You can implement 4-way mux from the truth table using canonical representation. There are 6 inputs, so the truth table will contain 2^6 = 64 rows and the canonical representation will be huge.


The 3 Muxes idea comes from binary decomposition.  Solve a larger problem by breaking it into two smaller problems. Solve each smaller problem by breaking it into two even smaller problems, etc.

It might help to think about Demux4Way first: SEL[1] routes IN to either group one or group 2. Then SEL[0] routes the signals in group 1 to either A or B and the signals in group 2 to either C or D. Mux4Way works the same way, only backwards.


Another approach is to think of And gates as having a data input and a control input. When the control input is True, the data can get through to the output; when the control is False, the data is blocked and the output is False.

You need the control signals that allow A, B, C and D to pass for the various select values. For instance the B control signal is True when SEL[1]=False and SEL[0]=True.

Since exactly one of the control signals is True for any select value, only one of the And gates' outputs will be passing a data signal and the other 3 will be False, so you can Or them together to get the final output.

--Mark

Also, Neekeri, draw this stuff on paper. I think you'll find it much easier to see.

So, the only clever way is to use your brains. I was just worried that I didn't miss any formula

lol the shit got hard after the first chapter, way too hard

Keep working at it. I strongly recommend the book "CODE" by Charles Petzold. If you read the first thirteen chapters (they are short chapters) you'll find the shit is easier.

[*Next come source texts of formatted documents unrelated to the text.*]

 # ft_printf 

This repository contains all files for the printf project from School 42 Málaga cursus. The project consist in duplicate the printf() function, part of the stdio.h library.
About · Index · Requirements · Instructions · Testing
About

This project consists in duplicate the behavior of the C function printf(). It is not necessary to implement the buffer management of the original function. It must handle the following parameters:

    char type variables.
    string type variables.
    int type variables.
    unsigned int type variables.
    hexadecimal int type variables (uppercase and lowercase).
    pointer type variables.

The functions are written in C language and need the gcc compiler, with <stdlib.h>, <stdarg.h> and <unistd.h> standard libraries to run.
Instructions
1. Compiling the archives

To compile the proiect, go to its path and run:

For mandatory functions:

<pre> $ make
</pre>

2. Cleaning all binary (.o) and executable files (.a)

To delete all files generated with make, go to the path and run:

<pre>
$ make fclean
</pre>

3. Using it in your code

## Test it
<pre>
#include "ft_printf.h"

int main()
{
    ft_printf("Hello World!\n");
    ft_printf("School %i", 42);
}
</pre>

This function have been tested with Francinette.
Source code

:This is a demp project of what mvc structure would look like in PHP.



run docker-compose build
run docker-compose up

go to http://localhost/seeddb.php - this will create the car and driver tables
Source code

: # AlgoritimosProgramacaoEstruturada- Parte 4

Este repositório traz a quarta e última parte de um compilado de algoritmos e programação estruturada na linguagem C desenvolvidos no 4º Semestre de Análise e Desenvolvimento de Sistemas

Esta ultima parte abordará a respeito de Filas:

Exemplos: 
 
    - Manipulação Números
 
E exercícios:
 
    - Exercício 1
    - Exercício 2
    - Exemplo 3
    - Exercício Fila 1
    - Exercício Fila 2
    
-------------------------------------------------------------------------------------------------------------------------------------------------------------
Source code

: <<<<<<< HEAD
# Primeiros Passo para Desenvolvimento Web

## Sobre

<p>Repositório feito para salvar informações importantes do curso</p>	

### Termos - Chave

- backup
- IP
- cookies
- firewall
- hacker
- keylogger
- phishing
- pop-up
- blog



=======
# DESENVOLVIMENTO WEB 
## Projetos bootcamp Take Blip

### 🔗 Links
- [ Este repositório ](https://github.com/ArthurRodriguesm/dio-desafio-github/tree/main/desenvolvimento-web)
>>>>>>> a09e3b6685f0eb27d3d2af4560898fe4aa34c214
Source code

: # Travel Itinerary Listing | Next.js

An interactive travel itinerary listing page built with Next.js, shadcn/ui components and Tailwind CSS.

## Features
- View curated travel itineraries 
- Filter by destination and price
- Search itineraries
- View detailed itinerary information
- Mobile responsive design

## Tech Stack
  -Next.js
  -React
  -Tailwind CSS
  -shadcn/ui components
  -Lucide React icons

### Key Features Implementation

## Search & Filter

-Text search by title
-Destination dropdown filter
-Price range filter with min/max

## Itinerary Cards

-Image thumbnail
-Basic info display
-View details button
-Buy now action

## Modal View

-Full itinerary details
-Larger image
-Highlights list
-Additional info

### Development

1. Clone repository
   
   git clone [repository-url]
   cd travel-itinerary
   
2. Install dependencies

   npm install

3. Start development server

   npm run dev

I was just going to check on here to see if the solution to this one really required as many gates as it took me (80). :S

gauze wrote

I was just going to check on here to see if the solution to this one really required as many gates as it took me (80). :S

Just to be clear: the goal with Nand2Tetris is not to build your gates from Nands; the goal is to learn abstraction -- how to use the parts that you have already built to design more complex parts. The Hack Computer would require millions of Nands.

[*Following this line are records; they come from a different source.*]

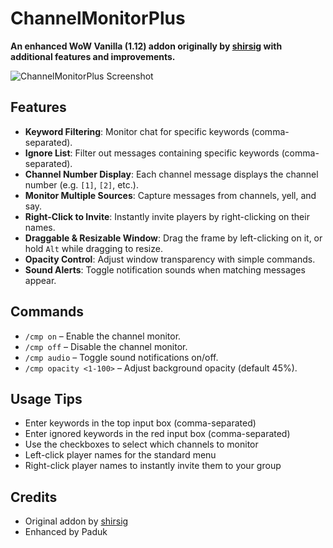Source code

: # ChannelMonitorPlus

**An enhanced WoW Vanilla (1.12) addon originally by [shirsig](https://github.com/shirsig/channel_monitor) with additional features and improvements.**

![ChannelMonitorPlus Screenshot](https://i.postimg.cc/Jn7DBgM5/Wo-W-26-03-25-2.png)

## Features

- **Keyword Filtering**: Monitor chat for specific keywords (comma-separated).
- **Ignore List**: Filter out messages containing specific keywords (comma-separated).
- **Channel Number Display**: Each channel message displays the channel number (e.g. `[1]`, `[2]`, etc.).
- **Monitor Multiple Sources**: Capture messages from channels, yell, and say.
- **Right-Click to Invite**: Instantly invite players by right-clicking on their names.
- **Draggable & Resizable Window**: Drag the frame by left-clicking on it, or hold `Alt` while dragging to resize.
- **Opacity Control**: Adjust window transparency with simple commands.
- **Sound Alerts**: Toggle notification sounds when matching messages appear.

## Commands

- `/cmp on` – Enable the channel monitor.
- `/cmp off` – Disable the channel monitor.
- `/cmp audio` – Toggle sound notifications on/off.
- `/cmp opacity <1-100>` – Adjust background opacity (default 45%).

## Usage Tips

- Enter keywords in the top input box (comma-separated)
- Enter ignored keywords in the red input box (comma-separated)
- Use the checkboxes to select which channels to monitor
- Left-click player names for the standard menu
- Right-click player names to instantly invite them to your group

## Credits

- Original addon by [shirsig](https://github.com/shirsig)
- Enhanced by Paduk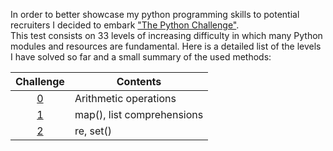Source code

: In order to better showcase my python programming skills to potential recruiters I decided to embark ["The Python Challenge"](http://www.pythonchallenge.com/).<br/>
This test consists on 33 levels of increasing difficulty in which  many Python modules and resources are fundamental.
Here is a detailed list of the levels I have solved so far and a small summary of the used methods:

Challenge | Contents  
:---: | -------------
[0](https://github.com/jpsalado92/ThePythonChallenge/tree/master/0)  | Arithmetic operations
[1](https://github.com/jpsalado92/ThePythonChallenge/tree/master/1) | map(), list comprehensions
[2](https://github.com/jpsalado92/ThePythonChallenge/tree/master/2) | re, set()
   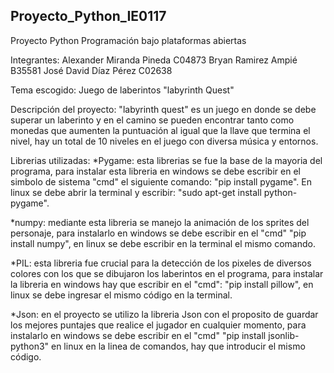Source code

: ## Proyecto_Python_IE0117
Proyecto Python Programación bajo plataformas abiertas

Integrantes: Alexander Miranda Pineda C04873
             Bryan Ramirez Ampié B35581
             José David Díaz Pérez C02638

Tema escogido: Juego de laberintos "labyrinth Quest"

Descripción del proyecto: "labyrinth quest" es un juego en donde se debe superar
un laberinto y en el camino se pueden encontrar tanto como monedas que aumenten
la puntuación al igual que la llave que termina el nivel, hay un total de 10
niveles en el juego con diversa música y entornos.

Librerias utilizadas:
  *Pygame: esta librerias se fue la base de la mayoria del programa,
           para instalar esta libreria en windows se debe escribir en
           el simbolo de sistema "cmd" el siguiente comando:
           "pip install pygame". En linux se debe abrir la terminal
           y escribir: "sudo apt-get install python-pygame".

  *numpy: mediante esta libreria se manejo la animación de los sprites del
          personaje, para instalarlo en windows se debe escribir en el "cmd"
          "pip install numpy", en linux se debe escribir en la terminal el
          mismo comando.

  *PIL: esta libreria fue crucial para la detección de los pixeles de diversos
        colores con los que se dibujaron los laberintos en el programa, para
        instalar la libreria en windows hay que escribir en el "cmd":
        "pip install pillow", en linux se debe ingresar el mismo código
        en la terminal.

  *Json: en el proyecto se utilizo la libreria Json con el proposito de guardar
         los mejores puntajes que realice el jugador en cualquier momento,
         para instalarlo en windows se debe escribir en el "cmd"
         "pip install jsonlib-python3" en linux en la linea de comandos, hay
         que introducir el mismo código.
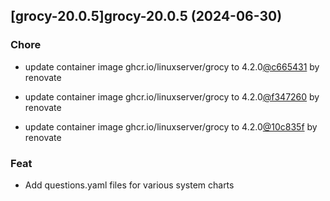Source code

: 

## [grocy-20.0.5]grocy-20.0.5 (2024-06-30)

### Chore



- update container image ghcr.io/linuxserver/grocy to 4.2.0[@c665431](https://github.com/c665431) by renovate

- update container image ghcr.io/linuxserver/grocy to 4.2.0[@f347260](https://github.com/f347260) by renovate

- update container image ghcr.io/linuxserver/grocy to 4.2.0[@10c835f](https://github.com/10c835f) by renovate

### Feat



- Add questions.yaml files for various system charts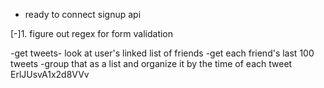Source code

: - ready to connect signup api

[-]1. figure out regex for form validation


-get tweets- look at user's linked list of friends
-get each friend's last 100 tweets
-group that as a list and organize it by the time of each tweet
ErlJUsvA1x2d8VVv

For Mux4Way16, the best solution from an abstraction point of view requires only 3 Mux16s.

Feel free to email me if you would like some more direct help in finding this 3 mux solution.

--Mark
 

oh I should probably go back and refactor mux16 etc then

gauze wrote

oh I should probably go back and refactor mux16 etc then

Don't spend too much time reworking chips that you've already got working.  Just start applying more abstraction on the next chips you do.

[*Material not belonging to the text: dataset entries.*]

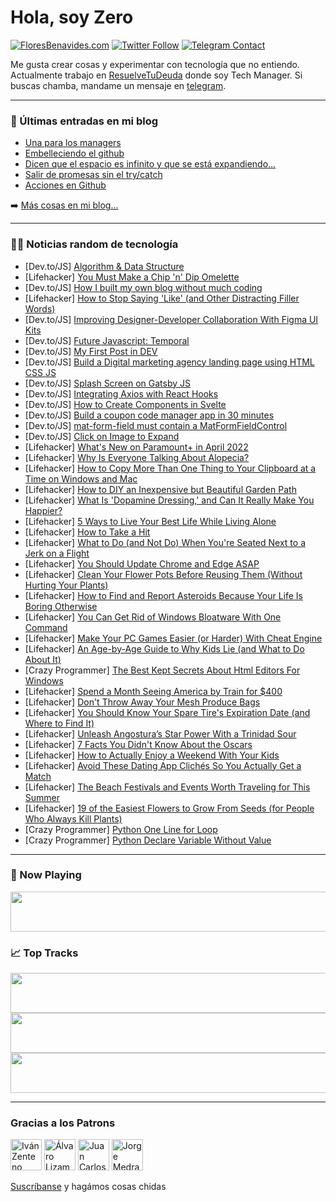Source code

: # Hola, soy Zero

[![FloresBenavides.com](https://img.shields.io/website?down_message=oops&label=MiBlog&style=for-the-badge&up_message=online&url=https%3A%2F%2Ffloresbenavides.com)](https://floresbenavides.com) [![Twitter Follow](https://img.shields.io/twitter/follow/ZeroDragon?color=%231DA1F2&label=Follow&logo=twitter&logoColor=ffffff&style=for-the-badge)](https://twitter.com/zerodragon) [![Telegram Contact](https://img.shields.io/badge/escr%C3%ADbeme-ZeroDragon-%2326A5E4?style=for-the-badge&logo=telegram)](https://t.me/zerodragon)

Me gusta crear cosas y experimentar con tecnología que no entiendo.
Actualmente trabajo en [ResuelveTuDeuda](http://github.com/resuelve) donde soy Tech Manager.
Si buscas chamba, mandame un mensaje en [telegram](https://t.me/zerodragon).

---

### 📕 Últimas entradas en mi blog
<!-- BLOG-POST-LIST:START -->
- [Una para los managers](https://floresbenavides.com/una-para-los-managers/)
- [Embelleciendo el github](https://floresbenavides.com/embelleciendo-el-github/)
- [Dicen que el espacio es infinito y que se está expandiendo…](https://floresbenavides.com/dicen-que-el-espacio-es-infinito-y-que-se-esta-expandiendo/)
- [Salir de promesas sin el try/catch](https://floresbenavides.com/salir-de-promesas-sin-el-try-catch/)
- [Acciones en Github](https://floresbenavides.com/acciones-en-github/)
<!-- BLOG-POST-LIST:END -->

➡️ [Más cosas en mi blog...](https://floresbenavides.com)

---

### 👨‍💻 Noticias random de tecnología
<!-- TECH-POSTS:START -->
- [Dev.to/JS] [Algorithm &amp; Data Structure](https://dev.to/clouded_knight/algorithm-data-structure-59e0)
- [Lifehacker] [You Must Make a Chip &#39;n&#39; Dip Omelette](https://lifehacker.com/you-must-make-a-chip-n-dip-omelette-1848714285)
- [Dev.to/JS] [How I built my own blog without much coding](https://dev.to/narasimha1997/how-i-built-my-own-blog-without-much-coding-1pjm)
- [Lifehacker] [How to Stop Saying &#39;Like&#39; &lpar;and Other Distracting Filler Words&rpar;](https://lifehacker.com/how-to-stop-saying-like-and-other-distracting-filler-w-1848715699)
- [Dev.to/JS] [Improving Designer-Developer Collaboration With Figma UI Kits](https://dev.to/kathryngrayson/improving-designer-developer-collaboration-with-figma-ui-kits-582b)
- [Dev.to/JS] [Future Javascript: Temporal](https://dev.to/smpnjn/future-javascript-temporal-i68)
- [Dev.to/JS] [My First Post in DEV](https://dev.to/sureshkuchana/my-first-post-in-dev-13pn)
- [Dev.to/JS] [Build a Digital marketing agency landing page using HTML CSS JS](https://dev.to/codewithsadee/build-a-digital-marketing-agency-landing-page-using-html-css-js-5cog)
- [Dev.to/JS] [Splash Screen on Gatsby JS](https://dev.to/faranmustafa/splash-screen-on-gatsby-js-1gom)
- [Dev.to/JS] [Integrating Axios with React Hooks](https://dev.to/asayerio_techblog/integrating-axios-with-react-hooks-53m4)
- [Dev.to/JS] [How to Create Components in Svelte](https://dev.to/smpnjn/how-to-create-components-in-svelte-3438)
- [Dev.to/JS] [Build a coupon code manager app in 30 minutes](https://dev.to/tooljet/build-a-coupon-code-manager-app-in-30-minutes-133i)
- [Dev.to/JS] [mat-form-field must contain a MatFormFieldControl](https://dev.to/preethamsr/mat-form-field-must-contain-a-matformfieldcontrol-22m9)
- [Dev.to/JS] [Click on Image to Expand](https://dev.to/shameerchagani/click-on-image-to-expand-45gd)
- [Lifehacker] [What&#39;s New on Paramount+ in April 2022](https://lifehacker.com/whats-new-on-paramount-in-april-2022-1848714905)
- [Lifehacker] [Why Is Everyone Talking About Alopecia?](https://lifehacker.com/why-is-everyone-talking-about-alopecia-1848714054)
- [Lifehacker] [How to Copy More Than One Thing to Your Clipboard at a Time on Windows and Mac](https://lifehacker.com/how-to-copy-more-than-one-thing-to-your-clipboard-at-a-1848711373)
- [Lifehacker] [How to DIY an Inexpensive but Beautiful Garden Path](https://lifehacker.com/how-to-diy-an-inexpensive-but-beautiful-garden-path-1848710858)
- [Lifehacker] [What Is &#39;Dopamine Dressing,&#39; and Can It Really Make You Happier?](https://lifehacker.com/what-is-dopamine-dressing-and-can-it-really-make-you-h-1848708672)
- [Lifehacker] [5 Ways to Live Your Best Life While Living Alone](https://lifehacker.com/5-ways-to-live-your-best-life-while-living-alone-1848712072)
- [Lifehacker] [How to Take a Hit](https://lifehacker.com/how-to-take-a-hit-1848713085)
- [Lifehacker] [What to Do &lpar;and Not Do&rpar; When You&#39;re Seated Next to a Jerk on a Flight](https://lifehacker.com/what-to-do-and-not-do-when-youre-seated-next-to-an-as-1848712457)
- [Lifehacker] [You Should Update Chrome and Edge ASAP](https://lifehacker.com/you-should-update-chrome-and-edge-asap-1848712496)
- [Lifehacker] [Clean Your Flower Pots Before Reusing Them &lpar;Without Hurting Your Plants&rpar;](https://lifehacker.com/clean-your-flower-pots-before-reusing-them-without-hur-1848708681)
- [Lifehacker] [How to Find and Report Asteroids Because Your Life Is Boring Otherwise](https://lifehacker.com/how-to-find-and-report-asteroids-because-your-life-is-b-1848708695)
- [Lifehacker] [You Can Get Rid of Windows Bloatware With One Command](https://lifehacker.com/you-can-get-rid-of-windows-bloatware-with-one-command-1848707156)
- [Lifehacker] [Make Your PC Games Easier &lpar;or Harder&rpar; With Cheat Engine](https://lifehacker.com/make-your-pc-games-easier-or-harder-with-cheat-engine-1848705091)
- [Lifehacker] [An Age-by-Age Guide to Why Kids Lie &lpar;and What to Do About It&rpar;](https://lifehacker.com/an-age-by-age-guide-to-why-kids-lie-and-what-to-do-abo-1848643184)
- [Crazy Programmer] [The Best Kept Secrets About Html Editors For Windows](https://www.thecrazyprogrammer.com/2022/03/the-best-kept-secrets-about-html-editors-for-windows.html)
- [Lifehacker] [Spend a Month Seeing America by Train for $400](https://lifehacker.com/spend-a-month-seeing-america-by-train-for-400-1848706811)
- [Lifehacker] [Don&#39;t Throw Away Your Mesh Produce Bags](https://lifehacker.com/dont-throw-away-your-mesh-produce-bags-1848706794)
- [Lifehacker] [You Should Know Your Spare Tire&#39;s Expiration Date &lpar;and Where to Find It&rpar;](https://lifehacker.com/you-should-know-your-spare-tires-expiration-date-and-w-1848706733)
- [Lifehacker] [Unleash Angostura’s Star Power With a Trinidad Sour](https://lifehacker.com/unleash-angostura-s-star-power-with-a-trinidad-sour-1848705427)
- [Lifehacker] [7 Facts You Didn&#39;t Know About the Oscars](https://lifehacker.com/7-facts-you-didnt-know-about-the-oscars-1848705392)
- [Lifehacker] [How to Actually Enjoy a Weekend With Your Kids](https://lifehacker.com/how-to-actually-enjoy-a-weekend-with-your-kids-1848703212)
- [Lifehacker] [Avoid These Dating App Clichés So You Actually Get a Match](https://lifehacker.com/avoid-these-dating-app-cliches-if-you-actually-want-to-1848704630)
- [Lifehacker] [The Beach Festivals and Events Worth Traveling for This Summer](https://lifehacker.com/the-beach-festivals-and-events-worth-traveling-for-this-1848704522)
- [Lifehacker] [19 of the Easiest Flowers to Grow From Seeds &lpar;for People Who Always Kill Plants&rpar;](https://lifehacker.com/19-of-the-easiest-flowers-to-grow-from-seeds-for-peopl-1848703832)
- [Crazy Programmer] [Python One Line for Loop](https://www.thecrazyprogrammer.com/2022/03/python-one-line-for-loop.html)
- [Crazy Programmer] [Python Declare Variable Without Value](https://www.thecrazyprogrammer.com/2022/03/python-declare-variable-without-value.html)<!-- TECH-POSTS:END -->

---

### 🎵 Now Playing
<a href="https://spotify-now-playing-dun.vercel.app/now-playing?open"><img src="https://spotify-now-playing-dun.vercel.app/now-playing" width="540" height="64"></a>

### 📈 Top Tracks
<a href="https://spotify-now-playing-dun.vercel.app/top-tracks?i=1&open"><img src="https://spotify-now-playing-dun.vercel.app/top-tracks?i=1" width="540" height="64"></a>
<a href="https://spotify-now-playing-dun.vercel.app/top-tracks?i=2&open"><img src="https://spotify-now-playing-dun.vercel.app/top-tracks?i=2" width="540" height="64"></a>
<a href="https://spotify-now-playing-dun.vercel.app/top-tracks?i=3&open"><img src="https://spotify-now-playing-dun.vercel.app/top-tracks?i=3" width="540" height="64"></a>

---

### Gracias a los Patrons
[<img src="https://avatars.githubusercontent.com/u/243380?v=4" alt="Iván Zenteno" width="50px">](https://github.com/k001) [<img src="https://avatars.githubusercontent.com/u/19955639?v=4" alt="Álvaro Lizama" width="50px">](https://github.com/alvarolizama) [<img src="https://avatars.githubusercontent.com/u/2718753?v=4" alt="Juan Carlos Ruiz" width="50px">](https://github.com/JuanCrg90) [<img src="https://avatars.githubusercontent.com/u/37025?v=4" alt="Jorge Medrano" width="50px">](https://github.com/h1pp1e) 

[Suscríbanse](https://www.patreon.com/zerodragon) y hagámos cosas chidas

Try to find a solution for Mux8Way16 that uses 2 Mux4Way16s and a Mux16.

As for too many Nand gates, check out this post and its sequel.

--Mark

thanks for the links and the tips on building X gate from Y parts.
if you haven't seen it look up NandPuter, this guy I know on IRC built it, it's a lot of wires and 7400 ttls

gauze wrote

thanks for the links and the tips on building X gate from Y parts.
if you haven't seen it look up NandPuter, this guy I know on IRC built it, it's a lot of wires and 7400 ttls

Wow, he sure did that the hard way. It looks like he didn't use any of the TTL parts except N-input Nand gates. This is another excellent example of the advantage of abstraction and encapsulation.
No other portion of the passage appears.